Gomez has come away from all this with a deeper, more critical understanding of the world, possibly informed by her “obsession” with Amy Schumer’s feminist comedy. (She was also inspired by Girls, even before Lena Dunham joined the Squad: “I started talking like her character. I would walk around and try to make sarcastic jokes very quickly.”) With regard to her Mexican heritage, she says, “It’s great to have a voice” in such a “male-driven” culture. And while she “can’t help but feel a certain way” seeing Justin Timberlake or Usher shirtless, she sees a double-standard at work. “If I did half the things guys did, I wouldn’t have a Pantene deal,” says Gomez. “There’s a certain standard women are held to because…I don’t know. So many women nowadays are so loud about it. We need to cause a bit of uproar, because I’ve seen it. I’ve experienced it. It’s absurd.”
Gomez quotes the worship band Hillsong United to illustrate where she’s at now: “I touch the sky when my knees hit the ground.” Her lupus is in remission, and she says the key to staying healthy is “diet, routine and medication,” plus keeping the right kind of friends around. When she hit a wall making Revival in March, she gathered her “favorite people” — “Good for You” writers Julia Michaels and Justin Tranter, producers Rock Mafia and Hit-Boy, a few pals — and flew to Mexico.
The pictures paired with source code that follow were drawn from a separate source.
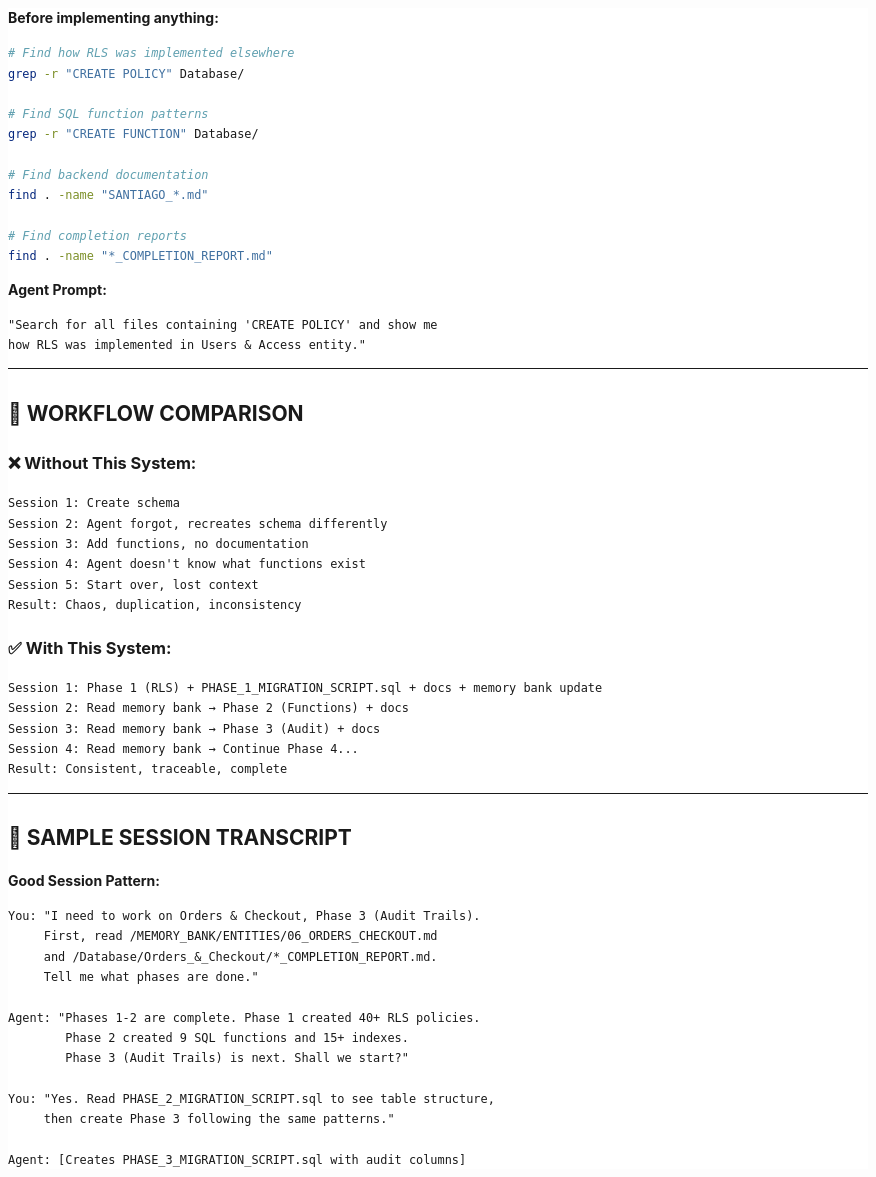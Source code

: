 **Before implementing anything:**

```bash
# Find how RLS was implemented elsewhere
grep -r "CREATE POLICY" Database/

# Find SQL function patterns
grep -r "CREATE FUNCTION" Database/

# Find backend documentation
find . -name "SANTIAGO_*.md"

# Find completion reports
find . -name "*_COMPLETION_REPORT.md"
```

**Agent Prompt:**
```
"Search for all files containing 'CREATE POLICY' and show me 
how RLS was implemented in Users & Access entity."
```

---

## 🔄 WORKFLOW COMPARISON

### **❌ Without This System:**

```
Session 1: Create schema
Session 2: Agent forgot, recreates schema differently
Session 3: Add functions, no documentation
Session 4: Agent doesn't know what functions exist
Session 5: Start over, lost context
Result: Chaos, duplication, inconsistency
```

### **✅ With This System:**

```
Session 1: Phase 1 (RLS) + PHASE_1_MIGRATION_SCRIPT.sql + docs + memory bank update
Session 2: Read memory bank → Phase 2 (Functions) + docs
Session 3: Read memory bank → Phase 3 (Audit) + docs
Session 4: Read memory bank → Continue Phase 4...
Result: Consistent, traceable, complete
```

---

## 📝 SAMPLE SESSION TRANSCRIPT

**Good Session Pattern:**

```
You: "I need to work on Orders & Checkout, Phase 3 (Audit Trails).
     First, read /MEMORY_BANK/ENTITIES/06_ORDERS_CHECKOUT.md 
     and /Database/Orders_&_Checkout/*_COMPLETION_REPORT.md.
     Tell me what phases are done."

Agent: "Phases 1-2 are complete. Phase 1 created 40+ RLS policies.
        Phase 2 created 9 SQL functions and 15+ indexes.
        Phase 3 (Audit Trails) is next. Shall we start?"

You: "Yes. Read PHASE_2_MIGRATION_SCRIPT.sql to see table structure,
     then create Phase 3 following the same patterns."

Agent: [Creates PHASE_3_MIGRATION_SCRIPT.sql with audit columns]
```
“Every day was an event,” says Michaels. “We took a boat out, went Jet-Skiing, rode ATVs, saw live music.” And Gomez, says Tranter, “made everyone watch Truth or Dare.” But the outside world rudely asserted itself when paparazzi shot her in the surf, headlines like “Hot or Hefty?” emerged and the Twitter trolls came out. “I was in a bikini and got publicly ripped for being overweight,” recalls Gomez. “That was the first time I’d experienced body shaming like that. I believed some of the words they were saying. When somebody else has your self-esteem in their hands …” She tears up. Posing nearly nude for the cover of Revival was a way of taking control. She says it makes her feel like Linda Ronstadt in the ’70s — free.
Gomez loves her home now. She hosts movie nights (most recently: Dazed & Confused) and often falls asleep in her theater room. When Swift visits, “we cook, eat and sit by the fire,” says Gomez. “Wine is usually involved.” She has been buying ghost-hunting apps (“I like getting scared”) and has a couple of new tattoos: a cursive “g” behind her left ear for 2-year-old half-sister Gracie and a symbol on her left hip signifying the day she met Ashley.
Gomez will also appear in a new film, In Dubious Battle, directed by her Spring Breakers co-star James Franco. “Selena plays a young mother,” says Franco. “She has a birth scene in a bunkhouse, and my character delivers the baby. It was like a performance art piece or something. She blew everyone away.” With the new album imminent, Gomez herself feels like “a pregnant woman at nine months,” she says. “I’m dying for this thing to come out.”